Using Prometheus

Prometheus is a monitoring tool often used with Kubernetes. If you configure Stackdriver Kubernetes Engine Monitoring and include Prometheus support, then the metrics that are generated by services using the Prometheus exposition format can be exported from the cluster and made visible as external metrics in Stackdriver.

This page describes how to configure and use Prometheus with Stackdriver Kubernetes Engine Monitoring. The source code for the integration is publicly available.

Before you begin

You cannot configure clusters using Legacy Stackdriver with Prometheus.
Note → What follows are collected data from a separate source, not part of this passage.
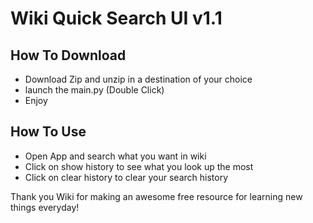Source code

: # Wiki Quick Search UI v1.1

## How To Download

- Download Zip and unzip in a destination of your choice
- launch the main.py (Double Click)
- Enjoy

## How To Use

- Open App and search what you want in wiki
- Click on show history to see what you look up the most
- Click on clear history to clear your search history

Thank you Wiki for making an awesome free resource for learning new things everyday!
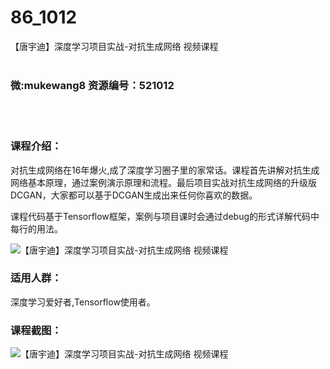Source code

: # 86_1012
【唐宇迪】深度学习项目实战-对抗生成网络 视频课程
<br/></br>
<h3>微:mukewang8 资源编号：521012</h3>
<br/></br>
<h3>课程介绍：</h3>
<div class="info-desc">
<p><a title="查看与 对抗生成网络 相关的文章" target="_blank">对抗生成网络</a>在16年爆火,成了深度学习圈子里的家常话。课程首先讲解对抗生成网络基本原理，通过案例演示原理和流程。最后项目实战对抗生成网络的升级版DCGAN，大家都可以基于DCGAN生成出来任何你喜欢的数据。</p>
<p>课程代码基于Tensorflow框架，案例与项目课时会通过debug的形式详解代码中每行的用法。</p>
</div>
<div class="info-desc">
<p><img src="https://www.ko996.com/wp-content/uploads/img/2018/03/2-87.png" alt="【唐宇迪】深度学习项目实战-对抗生成网络 视频课程"></p>
</div>
<div class="info-desc">
<h3>适用人群：</h3>
<div>
<p>深度学习爱好者,Tensorflow使用者。</p>
</div>
</div>
<h3>课程截图：</h3>
<p><img src="https://www.ko996.com/wp-content/uploads/img/2018/03/3-86-276x300.png" alt="【唐宇迪】深度学习项目实战-对抗生成网络 视频课程"></p>

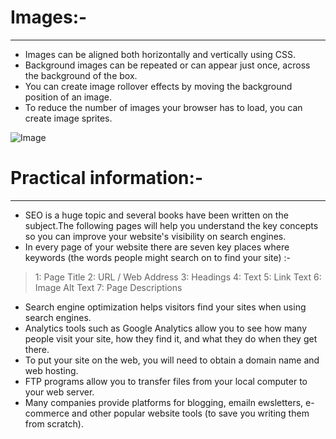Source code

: 
# Images:-
----------------------------------
* Images can be aligned both horizontally and vertically using CSS.
* Background images can be repeated or can appear just once, across the background of the box.
* You can create image rollover effects by moving the background position of an image.
* To reduce the number of images your browser has to load, you can create image sprites.

![Image](https://clipartart.com/images/animated-clipart-bird-gif-8.gif)

# Practical information:-
----------------------------------
* SEO is a huge topic and several books have been written on the subject.The following pages will help you understand the key concepts so you can improve your website's visibility on search engines.
* In every page of your website there are seven key places where keywords (the words people might search on to find your site) :-
>1: Page Title
>2: URL / Web Address
>3: Headings
>4: Text
>5: Link Text
>6: Image Alt Text
>7: Page Descriptions

* Search engine optimization helps visitors find your sites when using search engines.
* Analytics tools such as Google Analytics allow you to see how many people visit your site, how they find it, 
and what they do when they get there.
* To put your site on the web, you will need to obtain a domain name and web hosting.
* FTP programs allow you to transfer files from your local computer to your web server.
* Many companies provide platforms for blogging, emailn ewsletters, e-commerce and other popular website
tools (to save you writing them from scratch).

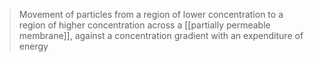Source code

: > Movement of particles from a region of lower concentration to a region of higher concentration across a [[partially permeable membrane]], against a concentration gradient with an expenditure of energy

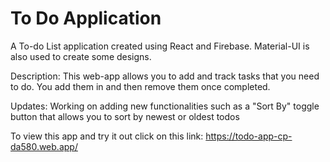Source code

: # To Do Application

A To-do List application created using React and Firebase. Material-UI is also used to create some designs.

Description: This web-app allows you to add and track tasks that you need to do. You add them in and then remove them once completed.

Updates: Working on adding new functionalities such as a "Sort By" toggle button that allows you to sort by newest or oldest todos

To view this app and try it out click on this link: https://todo-app-cp-da580.web.app/
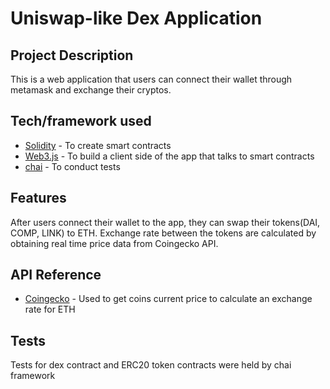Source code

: # Uniswap-like Dex Application

## Project Description
This is a web application that users can connect their wallet through metamask and exchange their cryptos. 

## Tech/framework used
- [Solidity](https://docs.soliditylang.org/en/v0.8.16/) - To create smart contracts
- [Web3.js](https://web3js.readthedocs.io/en/v1.7.5/) - To build a client side of the app that talks to smart contracts
- [chai](https://www.chaijs.com/) - To conduct tests

## Features
After users connect their wallet to the app, they can swap their tokens(DAI, COMP, LINK) to ETH. Exchange rate between the tokens are calculated by obtaining real time price data from Coingecko API.

## API Reference
- [Coingecko](https://www.coingecko.com/en/api) - Used to get coins current price to calculate an exchange rate for ETH

## Tests
Tests for dex contract and ERC20 token contracts were held by chai framework


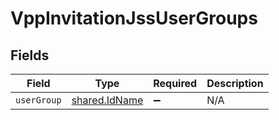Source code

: # VppInvitationJssUserGroups


## Fields

| Field                                          | Type                                           | Required                                       | Description                                    |
| ---------------------------------------------- | ---------------------------------------------- | ---------------------------------------------- | ---------------------------------------------- |
| `userGroup`                                    | [shared.IdName](../../models/shared/idname.md) | :heavy_minus_sign:                             | N/A                                            |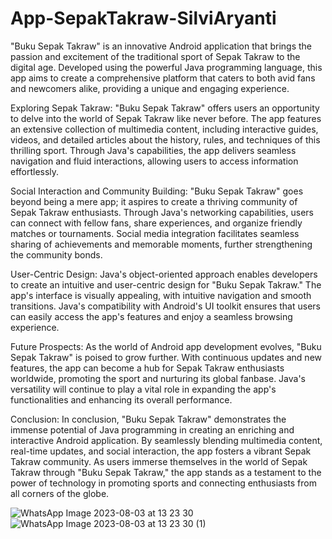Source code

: # App-SepakTakraw-SilviAryanti
"Buku Sepak Takraw" is an innovative Android application that brings the passion and excitement of the traditional sport of Sepak Takraw to the digital age. Developed using the powerful Java programming language, this app aims to create a comprehensive platform that caters to both avid fans and newcomers alike, providing a unique and engaging experience.

Exploring Sepak Takraw:
"Buku Sepak Takraw" offers users an opportunity to delve into the world of Sepak Takraw like never before. The app features an extensive collection of multimedia content, including interactive guides, videos, and detailed articles about the history, rules, and techniques of this thrilling sport. Through Java's capabilities, the app delivers seamless navigation and fluid interactions, allowing users to access information effortlessly.

Social Interaction and Community Building:
"Buku Sepak Takraw" goes beyond being a mere app; it aspires to create a thriving community of Sepak Takraw enthusiasts. Through Java's networking capabilities, users can connect with fellow fans, share experiences, and organize friendly matches or tournaments. Social media integration facilitates seamless sharing of achievements and memorable moments, further strengthening the community bonds.

User-Centric Design:
Java's object-oriented approach enables developers to create an intuitive and user-centric design for "Buku Sepak Takraw." The app's interface is visually appealing, with intuitive navigation and smooth transitions. Java's compatibility with Android's UI toolkit ensures that users can easily access the app's features and enjoy a seamless browsing experience.

Future Prospects:
As the world of Android app development evolves, "Buku Sepak Takraw" is poised to grow further. With continuous updates and new features, the app can become a hub for Sepak Takraw enthusiasts worldwide, promoting the sport and nurturing its global fanbase. Java's versatility will continue to play a vital role in expanding the app's functionalities and enhancing its overall performance.

Conclusion:
In conclusion, "Buku Sepak Takraw" demonstrates the immense potential of Java programming in creating an enriching and interactive Android application. By seamlessly blending multimedia content, real-time updates, and social interaction, the app fosters a vibrant Sepak Takraw community. As users immerse themselves in the world of Sepak Takraw through "Buku Sepak Takraw," the app stands as a testament to the power of technology in promoting sports and connecting enthusiasts from all corners of the globe.

![WhatsApp Image 2023-08-03 at 13 23 30](https://github.com/redhoxd/App-SepakTakraw-SilviAryanti/assets/38489058/e0ba31dd-9bfb-47e0-8346-eb68a2dc6143)
![WhatsApp Image 2023-08-03 at 13 23 30 (1)](https://github.com/redhoxd/App-SepakTakraw-SilviAryanti/assets/38489058/c5ae3cb6-97d7-4650-bfdf-1d9e53fcdecc)

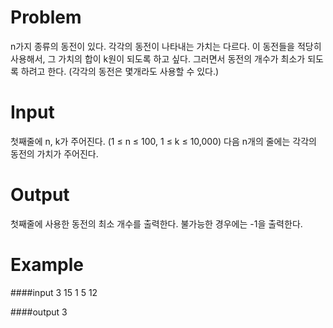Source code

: # Problem
n가지 종류의 동전이 있다. 각각의 동전이 나타내는 가치는 다르다. 이 동전들을 적당히 사용해서, 그 가치의 합이 k원이 되도록 하고 싶다. 그러면서 동전의 개수가 최소가 되도록 하려고 한다. (각각의 동전은 몇개라도 사용할 수 있다.)

# Input
첫째줄에 n, k가 주어진다. (1 ≤ n ≤ 100, 1 ≤ k ≤ 10,000) 다음 n개의 줄에는 각각의 동전의 가치가 주어진다.

# Output
첫째줄에 사용한 동전의 최소 개수를 출력한다. 불가능한 경우에는 -1을 출력한다.

# Example

####input
3 15
1
5
12

####output
3

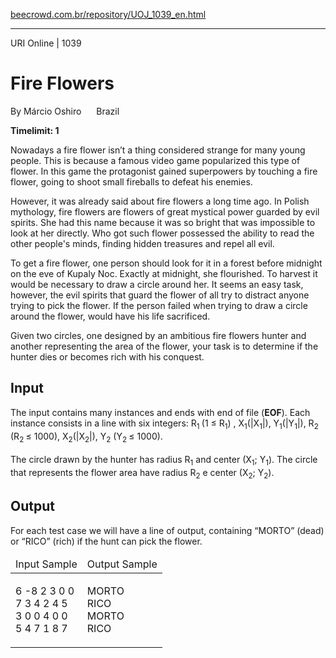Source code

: <p><a href="https://www.beecrowd.com.br/repository/UOJ_1039_en.html">beecrowd.com.br/repository/UOJ_1039_en.html</a></p><hr>
<div>
  <span>URI Online | 1039</span>
  <h1>Fire Flowers</h1>
  <div><p>
     By Márcio Oshiro&nbsp;<img alt="" src="https://resources.beecrowd.com.br/gallery/images/flags/br.gif" style="width: 16px; height: 11px;"> Brazil</p>
  </div>
  <strong>Timelimit: 1</strong>
</div>
<div>
<div>
  <p>
   Nowadays a fire flower isn’t a thing considered strange for many young people. This is because a famous video game popularized this type of flower. In this game the protagonist gained superpowers by touching a fire flower, going to shoot small fireballs to defeat his enemies.</p>
  <p>
   However, it was already said about fire flowers a long time ago. In Polish mythology, fire flowers are flowers of great mystical power guarded by evil spirits. She had this name because it was so bright that was impossible to look at her directly. Who got such flower possessed the ability to read the other people's minds, finding hidden treasures and repel all evil.</p>
  <p>
   To get a fire flower, one person should look for it in a forest before midnight on the eve of Kupaly Noc. Exactly at midnight, she flourished. To harvest it would be necessary to draw a circle around her. It seems an easy task, however, the evil spirits that guard the flower of all try to distract anyone trying to pick the flower. If the person failed when trying to draw a circle around the flower, would have his life sacrificed.</p>
  <p>
   Given two circles, one designed by an ambitious fire flowers hunter and another representing the area of the flower, your task is to determine if the hunter dies or becomes rich with his conquest.</p>
</div>
<h2>Input</h2>
<div>
  <p>
   The input contains many instances and ends with end of file (<strong>EOF</strong>). Each instance consists in a line with six integers: R<sub>1 </sub>(1 ≤ R<sub>1</sub>)&nbsp;, X<sub>1</sub>(|X<sub>1</sub>|), Y<sub>1</sub>(|Y<sub>1</sub>|), R<sub>2 </sub>(R<sub>2 </sub>≤ 1000), X<sub>2</sub>(|X<sub>2</sub>|), Y<sub>2</sub> (Y<sub>2 </sub>≤ 1000).<br>
  <br>
   The circle drawn by the hunter has radius R<sub>1</sub> and center (X<sub>1</sub>; Y<sub>1</sub>). The circle that represents the flower area have radius R<sub>2</sub> e center (X<sub>2</sub>; Y<sub>2</sub>).</p>
</div>
<h2>Output</h2>
<div>
  <p>
   For each test case we will have a line of output, containing “MORTO” (dead) or “RICO” (rich) if the hunt can pick the flower.</p>
</div>
<div></div>
  <table>
    <thead>
      <tr>
        <td>Input Sample</td>
        <td>Output Sample</td>
      </tr>
    </thead>
    <tbody>
      <tr>
        <td>
          <p>
           6 -8 2 3 0 0<br>
           7 3 4 2 4 5<br>
           3 0 0 4 0 0<br>
           5 4 7 1 8 7</p>
        </td>
        <td>
          <p>
           MORTO<br>
           RICO<br>
           MORTO<br>
           RICO</p>
        </td>
      </tr>
    </tbody>
  </table>
</div>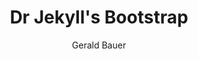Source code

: ---
title: Dr Jekyll's Bootstrap
github: https://github.com/henrythemes/jekyll-bootstrap-theme
demo: http://henrythemes.github.io/jekyll-bootstrap-theme/
author: Gerald Bauer
ssg:
  - Jekyll
cms:
  - No Cms
---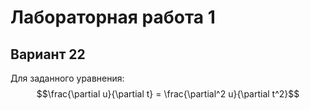 # Лабораторная работа 1
## Вариант 22

Для заданного уравнения:
$$\frac{\partial u}{\partial t} = \frac{\partial^2 u}{\partial t^2}$$
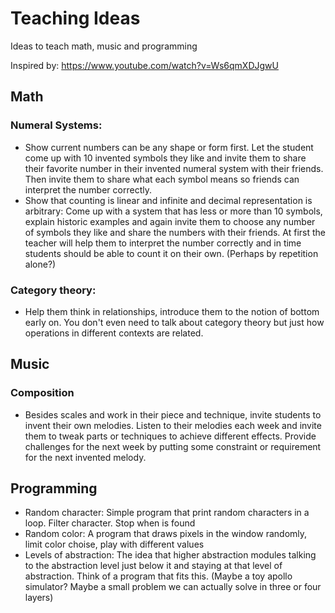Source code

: # Teaching Ideas
Ideas to teach math, music and programming

Inspired by: https://www.youtube.com/watch?v=Ws6qmXDJgwU

## Math

### Numeral Systems:

* Show current numbers can be any shape or form first. Let the student come up with 10 invented symbols they like and invite them to share their favorite number in their invented numeral system with their friends. Then invite them to share what each symbol means so friends can interpret the number correctly.
* Show that counting is linear and infinite and decimal representation is arbitrary: Come up with a system that has less or more than 10 symbols, explain historic examples and again invite them to choose any number of symbols they like and share the numbers with their friends. At first the teacher will help them to interpret the number correctly and in time students should be able to count it on their own. (Perhaps by repetition alone?)

### Category theory:

* Help them think in relationships, introduce them to the notion of bottom early on. You don't even need to talk about category theory but just how operations in different contexts are related.

## Music

### Composition

* Besides scales and work in their piece and technique, invite students to invent their own melodies. Listen to their melodies each week and invite them to tweak parts or techniques to achieve different effects. Provide challenges for the next week by putting some constraint or requirement for the next invented melody.

## Programming

* Random character: Simple program that print random characters in a loop. Filter character. Stop when <WORD> is found
* Random color: A program that draws pixels in the window randomly, limit color choise, play with different values
* Levels of abstraction: The idea that higher abstraction modules talking to the abstraction level just below it and staying at that level of abstraction. Think of a program that fits this. (Maybe a toy apollo simulator? Maybe a small problem we can actually solve in three or four layers)
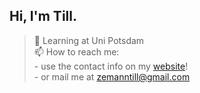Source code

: ## Hi, I'm Till.

> 🌱 Learning at Uni Potsdam \
> 📫 How to reach me: \
     - use the contact info on my [website](https://tillzemann.wordpress.com/)! \
     - or mail me at zemanntill@gmail.com
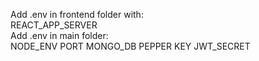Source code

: Add .env in frontend folder with:<br/>
REACT_APP_SERVER<br/>
Add .env in main folder:<br/>
NODE_ENV
PORT
MONGO_DB
PEPPER
KEY
JWT_SECRET
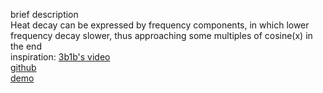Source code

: brief description<br>
Heat decay can be expressed by frequency components, in which lower frequency decay slower,
thus approaching some multiples of cosine(x) in the end<br>
inspiration: <a href="https://www.youtube.com/watch?v=r6sGWTCMz2k">3b1b's video</a><br>
<a target="_blank" href="https://github.com/martian17/heatpi">github</a><br>
<a href="https://codepen.io/MartianLord/full/eYgZWqM">demo</a><br>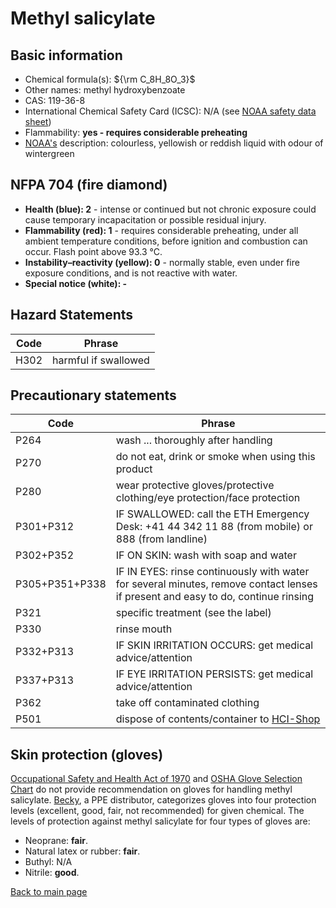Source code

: # Methyl salicylate

## Basic information

- Chemical formula(s): ${\rm C_8H_8O_3}$
- Other names: methyl hydroxybenzoate
- CAS: 119-36-8
- International Chemical Safety Card (ICSC): N/A (see [NOAA safety data sheet](https://cameochemicals.noaa.gov/chemical/17825))
 - Flammability: **yes - requires considerable preheating**
- [NOAA's](https://cameochemicals.noaa.gov/chemical/17825) description: colourless, yellowish or reddish liquid with odour of wintergreen

## NFPA 704 (fire diamond)

- **Health (blue): 2** - intense or continued but not chronic exposure could cause temporary incapacitation or possible residual injury.
- **Flammability (red): 1** - requires considerable preheating, under all ambient temperature conditions, before ignition and combustion can occur. Flash point above 93.3 °C.
- **Instability–reactivity (yellow): 0** - normally stable, even under fire exposure conditions, and is not reactive with water.
- **Special notice (white): -**

## Hazard Statements

| Code | Phrase               |
| ---- | -------------------- |
| H302 | harmful if swallowed |

## Precautionary statements

| Code           | Phrase                                                                                                                           |
| -------------- | -------------------------------------------------------------------------------------------------------------------------------- |
| P264           | wash ... thoroughly after handling                                                                                               |
| P270           | do not eat, drink or smoke when using this product                                                                               |
| P280           | wear protective gloves/protective clothing/eye protection/face protection                                                        |
| P301+P312      | IF SWALLOWED: call the ETH Emergency Desk: +41 44 342 11 88 (from mobile) or 888 (from landline)                                 |
| P302+P352      | IF ON SKIN: wash with soap and water                                                                                             |
| P305+P351+P338 | IF IN EYES: rinse continuously with water for several minutes, remove contact lenses if present and easy to do, continue rinsing |
| P321           | specific treatment (see the label)                                                                                               |
| P330           | rinse mouth                                                                                                                      |
| P332+P313      | IF SKIN IRRITATION OCCURS: get medical advice/attention                                                                          |
| P337+P313      | IF EYE IRRITATION PERSISTS: get medical advice/attention                                                                         |
| P362           | take off contaminated clothing                                                                                                   |
| P501           | dispose of contents/container to [HCI-Shop](https://hci-shop.ethz.ch/en/)                                                        |

## Skin protection (gloves)

[Occupational Safety and Health Act of 1970](https://www.osha.gov/sites/default/files/publications/osha3151.pdf) and [OSHA Glove Selection Chart](https://safety.fsu.edu/safety_manual/OSHA%20Glove%20Selection%20Chart.pdf) do not provide recommendation on gloves for handling methyl salicylate. [Becky](https://becky.ee/useful-articles/chemical-resistance-table-for-gloves/?lang=en), a PPE distributor, categorizes gloves into four protection levels (excellent, good, fair, not recommended) for given chemical. The levels of protection against methyl salicylate for four types of gloves are:

- Neoprane: **fair**.
- Natural latex or rubber: **fair**.
- Buthyl: N/A
- Nitrile: **good**.

[Back to main page](https://github.com/Global-Health-Engineering/wet-lab-chemicals)
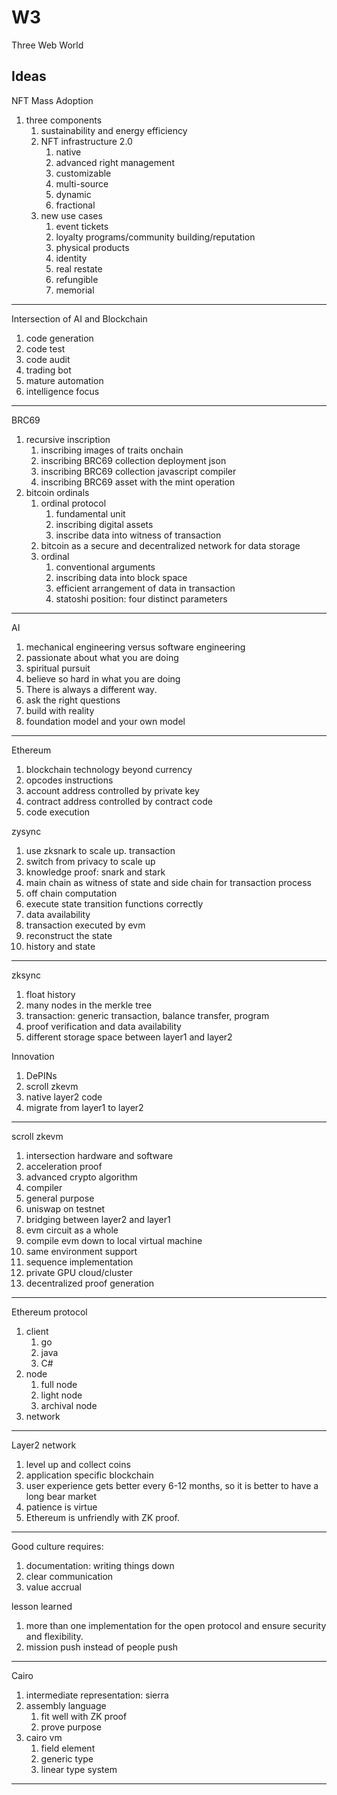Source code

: # W3
Three Web World

## Ideas
NFT Mass Adoption
1. three components
   1. sustainability and energy efficiency
   2. NFT infrastructure 2.0
      1. native
      2. advanced right management
      3. customizable
      4. multi-source
      5. dynamic
      6. fractional      
   3. new use cases
      1. event tickets
      2. loyalty programs/community building/reputation
      3. physical products
      4. identity
      5. real restate
      6. refungible
      7. memorial
---
Intersection of AI and Blockchain
1. code generation
2. code test
3. code audit
4. trading bot
5. mature automation
6. intelligence focus
---
BRC69
1. recursive inscription
   1. inscribing images of traits onchain
   2. inscribing BRC69 collection deployment json
   3. inscribing BRC69 collection javascript compiler
   4. inscribing BRC69 asset with the mint operation
2. bitcoin ordinals
   1. ordinal protocol
      1. fundamental unit
      2. inscribing digital assets
      3. inscribe data into witness of transaction
   2. bitcoin as a secure and decentralized network for data storage
   3. ordinal
      1. conventional arguments
      2. inscribing data into block space
      3. efficient arrangement of data in transaction
      4. statoshi position: four distinct parameters
---
AI
1. mechanical engineering versus software engineering
2. passionate about what you are doing
3. spiritual pursuit
4. believe so hard in what you are doing
5. There is always a different way.
6. ask the right questions
7. build with reality
8. foundation model and your own model
---
Ethereum
1. blockchain technology beyond currency
2. opcodes instructions
3. account address controlled by private key
4. contract address controlled by contract code
5.  code execution

zysync
1. use zksnark to scale up. transaction
2. switch from privacy to scale up
3. knowledge proof: snark and stark
4. main chain as witness of state and side chain for transaction process
5. off chain computation
6. execute state transition functions correctly
7. data availability
8. transaction executed by evm
9. reconstruct the state
10. history and state

---
zksync
1. float history
2. many nodes in the merkle tree
3. transaction: generic transaction, balance transfer, program
4. proof verification and data availability
5. different storage space between layer1 and layer2

Innovation
1. DePINs
2. scroll zkevm
3. native layer2 code
4. migrate from layer1 to layer2
---
scroll zkevm
 1. intersection hardware and software
 2. acceleration proof
 3. advanced crypto algorithm
 4. compiler
 5. general purpose
 6. uniswap on testnet
 7. bridging between layer2 and layer1
 8. evm circuit as a whole
 9. compile evm down to local virtual machine
 10. same environment support
 11. sequence implementation
 12. private GPU cloud/cluster
 13. decentralized proof generation
---
Ethereum protocol
1. client
   1. go
   2. java
   3. C#
2. node
   1. full node
   2. light node
   3. archival node
3. network
---
Layer2 network
1. level up and collect coins
2. application specific blockchain
3. user experience gets better every 6-12 months, so it is better to have a long bear market
4. patience is virtue
5. Ethereum is unfriendly with ZK proof.
---
Good culture requires:
1. documentation: writing things down
2. clear communication
3. value accrual

lesson learned
1. more than one implementation for the open protocol and ensure security and flexibility.
2. mission push instead of people push

---
Cairo
1. intermediate representation: sierra
2. assembly language
   1. fit well with ZK proof
   2. prove purpose
3. cairo vm
   1. field element
   2. generic type
   3. linear type system

---
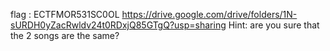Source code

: flag : ECTFMOR531SC0OL
https://drive.google.com/drive/folders/1N-sURDH0yZacRwldv24t0RDxjQ85GTgQ?usp=sharing
Hint: are you sure that the 2 songs are the same?
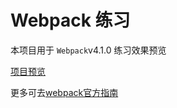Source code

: # Webpack 练习
本项目用于 `Webpack`v4.1.0 练习效果预览


[项目预览](
https://dellenshang.github.io/beffy-D/)

更多可去[webpack官方指南](https://doc.webpack-china.org/guides/installation/)
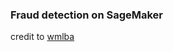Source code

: ### Fraud detection on SageMaker
credit to [wmlba](https://github.com/wmlba/Fraud_Detection_Techniques)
For more information about Legacy Stackdriver, go to Legacy Stackdriver how-to guides.

This page doesn't contain instructions for installing a Prometheus server or for creating a GKE cluster using Stackdriver Kubernetes Engine Monitoring.

Prior to installing the collector, carefully review these requirements:

Installing the collector

To deploy the Stackdriver collector, do the following:

  1. Identify the object to be updated by its name and controller type. Only the controller types of deployment and statefulset are supported.

  2. Set the following environment variables:

    • KUBE_NAMESPACE: Namespace to run the script against.
    • KUBE_CLUSTER: Sidecar's cluster name parameter.
    • GCP_REGION: Sidecar's GCP region parameter.
    • GCP_PROJECT: Sidecar's GCP project parameter.
    • DATA_DIR: Sidecar's data directory. This is the directory that houses the shared volume that your Prometheus server writes to. In the subsequent instructions, this variable is set to the value /data.
    • DATA_VOLUME: Name of the shared volume in the DATA_DIR that contains Prometheus's data. In the subsequent instructions, this variable is set to data-volume.
    • SIDECAR_IMAGE_TAG: Docker image version for the Prometheus sidecar. The latest release can be found in the Container registry.
  3. Execute the following script and supply the two parameters identified in the initial step of this procedure:

    #!/bin/sh
    
    set -e
    set -u
    
    usage() {
      echo -e "Usage: $0 <deployment|statefulset> <name>\n"
    }
    
    if [  $# -le 1 ]; then
      usage
      exit 1
    fi
    
    # Override to use a different Docker image name for the sidecar.
    export SIDECAR_IMAGE_NAME=${SIDECAR_IMAGE_NAME:-'gcr.io/stackdriver-prometheus/stackdriver-prometheus-sidecar'}
    
    kubectl -n "${KUBE_NAMESPACE}" patch "$1" "$2" --type strategic --patch "
    spec:
      template:
        spec:
          containers:
          - name: sidecar
            image: ${SIDECAR_IMAGE_NAME}:${SIDECAR_IMAGE_TAG}
            imagePullPolicy: Always
            args:
            - \"--stackdriver.project-id=${GCP_PROJECT}\"
            - \"--prometheus.wal-directory=${DATA_DIR}/wal\"
            - \"--stackdriver.kubernetes.location=${GCP_REGION}\"
            - \"--stackdriver.kubernetes.cluster-name=${KUBE_CLUSTER}\"
            #- \"--stackdriver.generic.location=${GCP_REGION}\"
            #- \"--stackdriver.generic.namespace=${KUBE_CLUSTER}\"
            ports:
            - name: sidecar
              containerPort: 9091
            volumeMounts:
            - name: ${DATA_VOLUME}
              mountPath: ${DATA_DIR}
    "
    

After successful execution of the script, the Stackdriver collector is added as a sidecar to the pods for the object identified in step one of the procedure. The two lines in the script that are commented out aren't relevant to the collection of metric data from GKE clusters. However, these two lines are relevant when you want to populate a generic MonitoredResource.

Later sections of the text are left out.